**DESCRIPTION OF THE TASK:**
Would you copy all lines in the data that contain the word "must"?

**PROVIDED INFORMATION:**
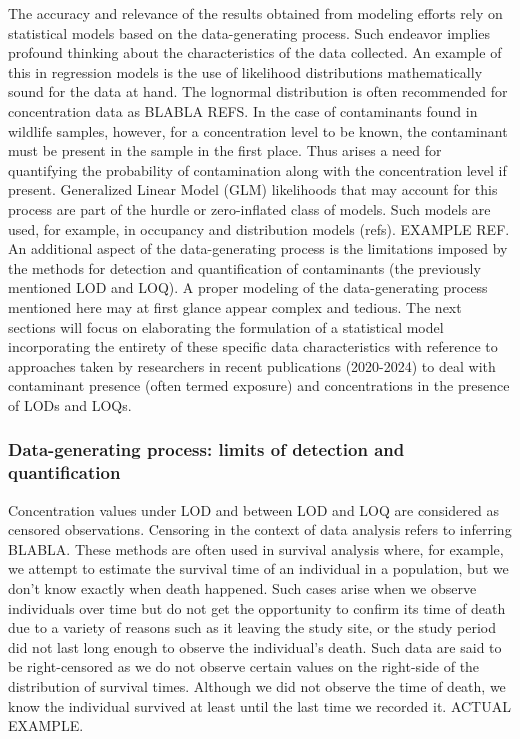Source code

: \documentclass[
]{article}
\begin{document}
The accuracy and relevance of the results obtained from modeling efforts
rely on statistical models based on the data-generating process. Such
endeavor implies profound thinking about the characteristics of the data
collected. An example of this in regression models is the use of
likelihood distributions mathematically sound for the data at hand. The
lognormal distribution is often recommended for concentration data as
BLABLA REFS. In the case of contaminants found in wildlife samples,
however, for a concentration level to be known, the contaminant must be
present in the sample in the first place. Thus arises a need for
quantifying the probability of contamination along with the
concentration level if present. Generalized Linear Model (GLM)
likelihoods that may account for this process are part of the hurdle or
zero-inflated class of models. Such models are used, for example, in
occupancy and distribution models (refs). EXAMPLE REF. An additional
aspect of the data-generating process is the limitations imposed by the
methods for detection and quantification of contaminants (the previously
mentioned LOD and LOQ). A proper modeling of the data-generating process
mentioned here may at first glance appear complex and tedious. The next
sections will focus on elaborating the formulation of a statistical
model incorporating the entirety of these specific data characteristics
with reference to approaches taken by researchers in recent publications
(2020-2024) to deal with contaminant presence (often termed exposure)
and concentrations in the presence of LODs and LOQs.

\subsubsection{Data-generating process: limits of detection and
quantification}\label{data-generating-process-limits-of-detection-and-quantification}

Concentration values under LOD and between LOD and LOQ are considered as
censored observations. Censoring in the context of data analysis refers
to inferring BLABLA. These methods are often used in survival analysis
where, for example, we attempt to estimate the survival time of an
individual in a population, but we don't know exactly when death
happened. Such cases arise when we observe individuals over time but do
not get the opportunity to confirm its time of death due to a variety of
reasons such as it leaving the study site, or the study period did not
last long enough to observe the individual's death. Such data are said
to be right-censored as we do not observe certain values on the
right-side of the distribution of survival times. Although we did not
observe the time of death, we know the individual survived at least
until the last time we recorded it. ACTUAL EXAMPLE.
\end{document}
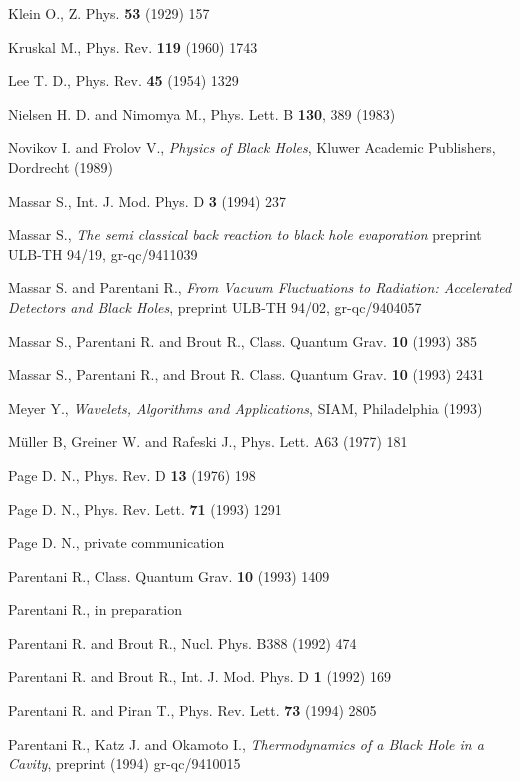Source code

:\documentclass[12pt,oneside]{report}
\begin{document}
\begin{thebibliography}{999}
 Klein O., Z. Phys. {\bf 53} (1929) 157

Kruskal M., Phys. Rev. {\bf 119 }(1960) 1743

Lee T. D., Phys. Rev. {\bf  45} (1954) 1329

Nielsen H. D. and Nimomya M., Phys. Lett. 
B {\bf 130}, 389 (1983)


Novikov I. and Frolov V., {\em Physics of Black Holes}, Kluwer
Academic Publishers, Dordrecht (1989)

 Massar S., Int. J. Mod. Phys. D {\bf 3} (1994) 237

  Massar S., {\em The semi classical back reaction to black
hole evaporation} preprint ULB-TH 94/19, gr-qc/9411039

Massar S. and Parentani R., {\em From Vacuum Fluctuations to
Radiation: Accelerated Detectors and Black Holes}, preprint ULB-TH 94/02, gr-qc/9404057

Massar S., Parentani R. and Brout R., Class. Quantum Grav.
{\bf 10} (1993) 385

 Massar S., Parentani R., and Brout R. Class. Quantum Grav.
{\bf 10} (1993) 2431

Meyer Y., {\em Wavelets, Algorithms and Applications}, SIAM,
Philadelphia (1993)

M\"uller B, Greiner W. and Rafeski J., Phys. Lett. A63
(1977) 181 



 Page D. N., Phys. Rev. D {\bf 13} (1976) 198

 Page D. N., Phys. Rev. Lett. {\bf 71}  (1993) 1291 

 Page D. N., private communication

Parentani R., Class. Quantum Grav. {\bf 10} (1993) 1409

Parentani R., in preparation

Parentani R. and Brout R., Nucl. Phys. B388 (1992) 474


Parentani R. and Brout R., Int. J. Mod.
Phys. D {\bf 1 }(1992) 169

 Parentani R. and Piran T.,  Phys. Rev. Lett. {\bf 73} (1994) 2805 

 Parentani R., Katz J. and Okamoto I., 
{\em Thermodynamics of a Black Hole in a Cavity}, preprint (1994) gr-qc/9410015


\end{thebibliography}
\end{document}
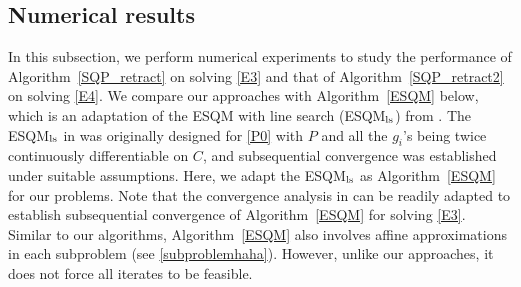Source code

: \documentclass[10pt]{article}
\numberwithin{equation}{section}
\begin{document}
\subsection{Numerical results}
In this subsection, we perform numerical experiments to study the performance of Algorithm~\ref{SQP_retract} on solving \eqref{E3} and that of Algorithm~\ref{SQP_retract2} on solving \eqref{E4}.
We compare our approaches with Algorithm~\ref{ESQM} below, which is an adaptation of the ESQM with line search (ESQM$_{\rm ls}$) from \cite{Au13}. The ESQM$_{\rm ls}$ in \cite{Au13} was originally designed for \eqref{P0} with $P$ and all the $g_i$'s being twice continuously differentiable on $C$, and subsequential convergence was established under suitable assumptions. Here, we adapt the ESQM$_{\rm ls}$ as Algorithm~\ref{ESQM} for our problems. Note that the convergence analysis in \cite{Au13} can be readily adapted to establish subsequential convergence of Algorithm~\ref{ESQM} for solving \eqref{E3}. Similar to our algorithms, Algorithm~\ref{ESQM} also involves affine approximations in each subproblem (see \eqref{subproblemhaha}). However, unlike our approaches, it does not force all iterates to be feasible.
\end{document}

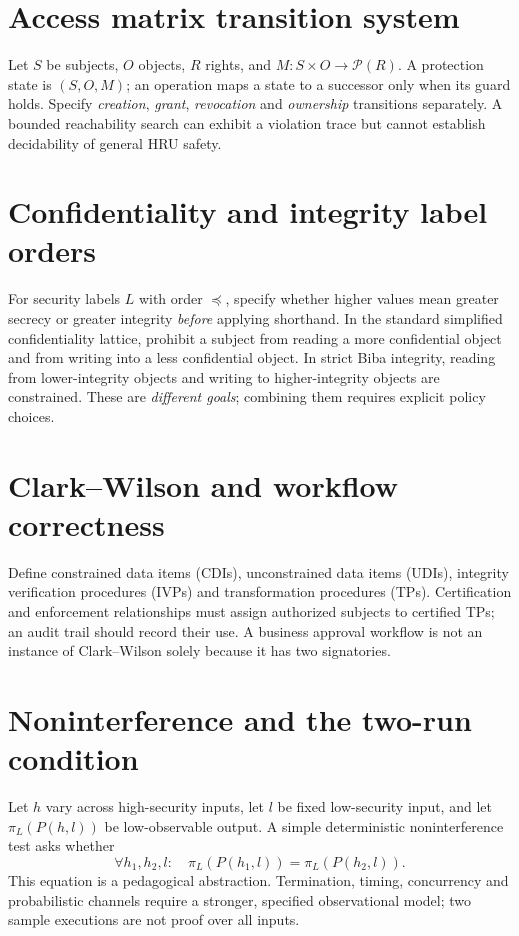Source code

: \documentclass[10pt,letterpaper]{article}
\begin{document}
\section{Access matrix transition system}
Let $S$ be subjects, $O$ objects, $R$ rights, and $M:S\times O\rightarrow\mathcal{P}(R)$. A protection state is $(S,O,M)$; an operation maps a state to a successor only when its guard holds. Specify \emph{creation}, \emph{grant}, \emph{revocation} and \emph{ownership} transitions separately. A bounded reachability search can exhibit a violation trace but cannot establish decidability of general HRU safety.
\section{Confidentiality and integrity label orders}
For security labels $L$ with order $\preceq$, specify whether higher values mean greater secrecy or greater integrity \emph{before} applying shorthand. In the standard simplified confidentiality lattice, prohibit a subject from reading a more confidential object and from writing into a less confidential object. In strict Biba integrity, reading from lower-integrity objects and writing to higher-integrity objects are constrained. These are \emph{different goals}; combining them requires explicit policy choices.
\section{Clark--Wilson and workflow correctness}
Define constrained data items (CDIs), unconstrained data items (UDIs), integrity verification procedures (IVPs) and transformation procedures (TPs). Certification and enforcement relationships must assign authorized subjects to certified TPs; an audit trail should record their use. A business approval workflow is not an instance of Clark--Wilson solely because it has two signatories.
\section{Noninterference and the two-run condition}
Let $h$ vary across high-security inputs, let $l$ be fixed low-security input, and let $\pi_L(P(h,l))$ be low-observable output. A simple deterministic noninterference test asks whether
\[
 \forall h_1,h_2,l:\quad \pi_L(P(h_1,l))=\pi_L(P(h_2,l)).
\]
This equation is a pedagogical abstraction. Termination, timing, concurrency and probabilistic channels require a stronger, specified observational model; two sample executions are not proof over all inputs.
\end{document}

**EXERCISE OUTPUT:**
however, for a concentration level to be known, the contaminant must be
Define constrained data items (CDIs), unconstrained data items (UDIs), integrity verification procedures (IVPs) and transformation procedures (TPs). Certification and enforcement relationships must assign authorized subjects to certified TPs; an audit trail should record their use. A business approval workflow is not an instance of Clark--Wilson solely because it has two signatories.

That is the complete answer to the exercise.